Venice, Johannes de Gregoriis, de Forlivio, et Socii, 1483 (17 May)
The complete works of Horace with the commentary of Cristoforo Landino, a copy owned and annotated by the Augsburg jurist, collector, and scholar Konrad Peutinger (1465–1547). In the early 1720s, when the first of Peutinger’s books and manuscripts entered the market, it was bought by the English bibliophile Edward Harley (1689–1741) for the Harleian Library. The book passed thereafter through the hands of the bookseller Thomas Osborne into the library of Bryan Fairfax (1766-1749), thence to Francis Child (c. 1735–1763), and by descent to Victor Albert George Child Villiers, 7th earl of Jersey (1845–1915), whose Osterley Park Library was sold in 1885. Since then, it has been in the William O’Brien (1832–1899) collection, its Peutinger provenance unrecognised.

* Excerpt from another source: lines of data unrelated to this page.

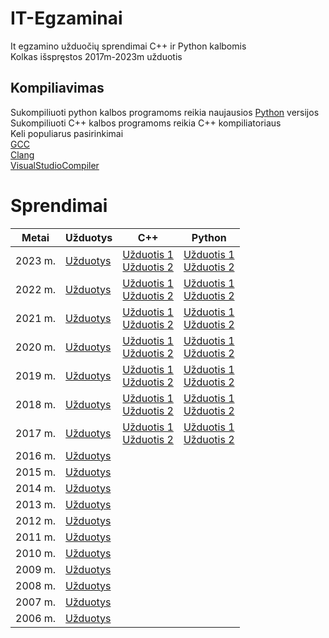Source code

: # IT-Egzaminai
It egzamino užduočių sprendimai C++ ir Python kalbomis<br>
Kolkas išspręstos 2017m-2023m užduotis
## Kompiliavimas
Sukompiliuoti python kalbos programoms reikia naujausios [Python](https://www.python.org/) versijos<br>
Sukompiliuoti C++ kalbos programoms reikia C++ kompiliatoriaus<br>
Keli populiarus pasirinkimai<br>
[GCC](https://gcc.gnu.org/)<br>
[Clang](https://clang.llvm.org/)<br>
[VisualStudioCompiler](https://visualstudio.microsoft.com/vs/features/cplusplus/)
# Sprendimai
|Metai|Užduotys|C++|Python|
|-|-|-|-|
|2023 m.|[Užduotys](https://www.nsa.smm.lt/wp-content/uploads/2023/06/2023_IT_VBE_pg-web.pdf)|[Užduotis 1](2023m./uzd1./sprendimai/uzd1.cpp)<br>[Užduotis 2](2023m./uzd2./sprendimai/uzd2.cpp)|[Užduotis 1](2023m./uzd1./sprendimai/uzd1.py)<br>[Užduotis 2](2023m./uzd2./sprendimai/uzd2.py)|
|2022 m.|[Užduotys](https://www.nsa.smm.lt/wp-content/uploads/2022/06/IT_2022_pagr.pdf)|[Užduotis 1](2022m./uzd1./sprendimai/uzd1.cpp)<br>[Užduotis 2](2022m./uzd2./sprendimai/uzd2.cpp)|[Užduotis 1](2022m./uzd1./sprendimai/uzd1.py)<br>[Užduotis 2](2022m./uzd2./sprendimai/uzd2.py)|
|2021 m.|[Užduotys](https://www.nsa.smm.lt/wp-content/uploads/2021/06/IT_2021_pagr.pdf)|[Užduotis 1](2021m./uzd1./sprendimai/uzd1.cpp)<br>[Užduotis 2](2021m./uzd2./sprendimai/uzd2.cpp)|[Užduotis 1](2021m./uzd1./sprendimai/uzd1.py)<br>[Užduotis 2](2021m./uzd2./sprendimai/uzd2.py)|
|2020 m.|[Užduotys](https://www.nsa.smm.lt/wp-content/uploads/2021/02/8563_IT_2020_pagr_www.pdf)|[Užduotis 1](2020m./uzd1./sprendimai/uzd1.cpp)<br>[Užduotis 2](2020m./uzd2./sprendimai/uzd2.cpp)|[Užduotis 1](2020m./uzd1./sprendimai/uzd1.py)<br>[Užduotis 2](2020m./uzd2./sprendimai/uzd2.py)|
|2019 m.|[Užduotys](https://www.nsa.smm.lt/wp-content/uploads/2021/02/8018_IT-VBE-1_2019.pdf)|[Užduotis 1](2019m./uzd1./sprendimai/uzd1.cpp)<br>[Užduotis 2](2019m./uzd2./sprendimai/uzd2.cpp)|[Užduotis 1](2019m./uzd1./sprendimai/uzd1.py)<br>[Užduotis 2](2019m./uzd2./sprendimai/uzd2.py)|
|2018 m.|[Užduotys](https://www.nsa.smm.lt/wp-content/uploads/2021/03/7417_IT-VBE-1_2018-GALUTINE.pdf)|[Užduotis 1](2018m./uzd1./sprendimai/uzd1.cpp)<br>[Užduotis 2](2018m./uzd2./sprendimai/uzd2.cpp)|[Užduotis 1](2018m./uzd1./sprendimai/uzd1.py)<br>[Užduotis 2](2018m./uzd2./sprendimai/uzd2.py)|
|2017 m.|[Užduotys](https://www.nsa.smm.lt/wp-content/uploads/2021/03/6996_IT-VBE-1_2017-GALUTINE.pdf)|[Užduotis 1](2017m./uzd1./sprendimai/uzd1.cpp)<br>[Užduotis 2](2017m./uzd2./sprendimai/uzd2.cpp)|[Užduotis 1](2017m./uzd1./sprendimai/uzd1.py)<br>[Užduotis 2](2017m./uzd2./sprendimai/uzd2.py)|
|2016 m.|[Užduotys](https://www.nsa.smm.lt/wp-content/uploads/2021/03/6287_IT-VBE-1_2016-GALUTINIS.pdf)|||
|2015 m.|[Užduotys](https://www.nsa.smm.lt/wp-content/uploads/2021/03/5256_IT-VBE-1_2015.pdf)|||
|2014 m.|[Užduotys](https://www.nsa.smm.lt/wp-content/uploads/2021/03/4429_2014-IT-VBE.pdf)|||
|2013 m.|[Užduotys](https://www.nsa.smm.lt/wp-content/uploads/2021/03/3679_2013-IT-1-uzd-intern.pdf)|||
|2012 m.|[Užduotys](https://www.nsa.smm.lt/wp-content/uploads/2021/03/2730_IT-1-2012.pdf)|||
|2011 m.|[Užduotys](https://www.nsa.smm.lt/wp-content/uploads/2021/03/2062_IT-VBE-1_2011.pdf)|||
|2010 m.|[Užduotys](https://www.nsa.smm.lt/wp-content/uploads/2021/04/1602_IT-pagr-2010.pdf)|||
|2009 m.|[Užduotys](https://www.nsa.smm.lt/wp-content/uploads/2021/04/1044_uzduotys_2009_VBE_inf_technol.pdf)|||
|2008 m.|[Užduotys](https://www.nsa.smm.lt/wp-content/uploads/2021/04/511_uzduotys_2008_VBE_IT.pdf)|||
|2007 m.|[Užduotys](https://www.nsa.smm.lt/wp-content/uploads/2021/04/80_uzduotys_2007_VBE_IT.pdf)|||
|2006 m.|[Užduotys](https://www.nsa.smm.lt/wp-content/uploads/2021/04/149_uzduotys_2006_VBE_IT.pdf)|||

Nuremberg, Printer for the Sodalitas Celtica, 1502 (5 April)
First printing of the Amores, four books of vivid erotic poems, the major work of the imperial poet laureate Conrad Celtis. The title woodcut, depicting the author in his study, and four topographical woodcuts are believed to have been devised by Celtis himself, and executed by a single cutter, variously identified as Peter Visscher the elder, Peter Visscher the younger, Jacopo de’ Barbari, or Hans Süss von Kulmbach. Two other woodcuts, the “Allegory of Philosophy” and the dedication woodcut, are universally acknowledged as Dürer’s work.
This volume of verse by “uno amoroso giouane meser Camillo di Porti gentihomo Vicentino” (folio A1 verso) is representative of a type of popular literature published across Italy in the sixteenth century which seems to have been read almost out of existence. Often printed during the pre-Lenten carnival (February-March), the books celebrate in verse the women of particular towns; many are by authors otherwise unknown; all survive in very few copies. Our book is not cited by the principal authority on early Perugine printing, Giovanni Battista Vermiglioli; no copy has yet come to the attention of the editors of EDIT 16; and we trace no copy in other online and printed library catalogues accessible to us.
Venice, Giovanni Antonio dei Nicolini da Sabbio, 1534
Very rare volume of verse in praise of the noblewomen of Venice, loosely organised in four parts, commencing with thirteen stanzas of ottava rima on Venetian women in general, then (after a pictorial sub-title) twenty-two stanzas of ottava rima with headings associating specific women with the tarocchi trumps (Major Arcana), next twenty-one stanzas of ottava rima addressed to the author’s “Fenice”, and lastly two quatrains and two stanzas of terza rima. No other publication of the author is known.
Six copies are recorded of this plaquette, a poem (198 lines of decasyllabic couplets) written for the marriage of François I's eldest surviving daughter, Madeleine of Valois, to King James V of Scotland, solemnised in the cathedral of Notre-Dame, Paris, on 1 January 1537.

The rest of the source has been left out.